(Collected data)
· · · · · · ·
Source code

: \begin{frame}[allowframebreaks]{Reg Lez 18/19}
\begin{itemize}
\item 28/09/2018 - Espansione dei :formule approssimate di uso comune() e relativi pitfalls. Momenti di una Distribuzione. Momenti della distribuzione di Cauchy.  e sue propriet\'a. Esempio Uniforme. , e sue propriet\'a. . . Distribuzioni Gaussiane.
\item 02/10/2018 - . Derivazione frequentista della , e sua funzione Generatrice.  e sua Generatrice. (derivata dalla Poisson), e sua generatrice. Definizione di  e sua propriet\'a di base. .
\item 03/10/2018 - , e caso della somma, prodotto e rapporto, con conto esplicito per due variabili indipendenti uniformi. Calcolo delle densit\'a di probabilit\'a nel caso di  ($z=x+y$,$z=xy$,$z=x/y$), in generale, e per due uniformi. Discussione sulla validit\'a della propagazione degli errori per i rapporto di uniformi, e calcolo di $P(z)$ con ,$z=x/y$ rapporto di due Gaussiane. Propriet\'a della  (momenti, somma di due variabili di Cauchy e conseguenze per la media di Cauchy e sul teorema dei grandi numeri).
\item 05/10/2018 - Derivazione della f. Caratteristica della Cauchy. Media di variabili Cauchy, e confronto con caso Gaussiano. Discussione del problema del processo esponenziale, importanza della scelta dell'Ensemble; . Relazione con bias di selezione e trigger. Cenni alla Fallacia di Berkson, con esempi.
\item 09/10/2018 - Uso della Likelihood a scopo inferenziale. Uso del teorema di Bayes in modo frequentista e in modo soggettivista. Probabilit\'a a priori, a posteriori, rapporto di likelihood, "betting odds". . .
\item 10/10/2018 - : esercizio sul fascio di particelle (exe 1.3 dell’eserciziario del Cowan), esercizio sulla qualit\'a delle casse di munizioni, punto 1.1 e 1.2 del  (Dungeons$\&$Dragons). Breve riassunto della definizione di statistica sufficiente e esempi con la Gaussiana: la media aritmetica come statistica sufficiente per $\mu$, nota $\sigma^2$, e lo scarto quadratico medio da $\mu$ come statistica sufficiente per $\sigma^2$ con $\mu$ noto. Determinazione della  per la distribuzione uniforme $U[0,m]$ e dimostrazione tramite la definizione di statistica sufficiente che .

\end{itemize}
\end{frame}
· · · · · · ·
Requirement
Check every line above for the string "frequentista" and state how many have it, with no other words.

Result of the exercise
2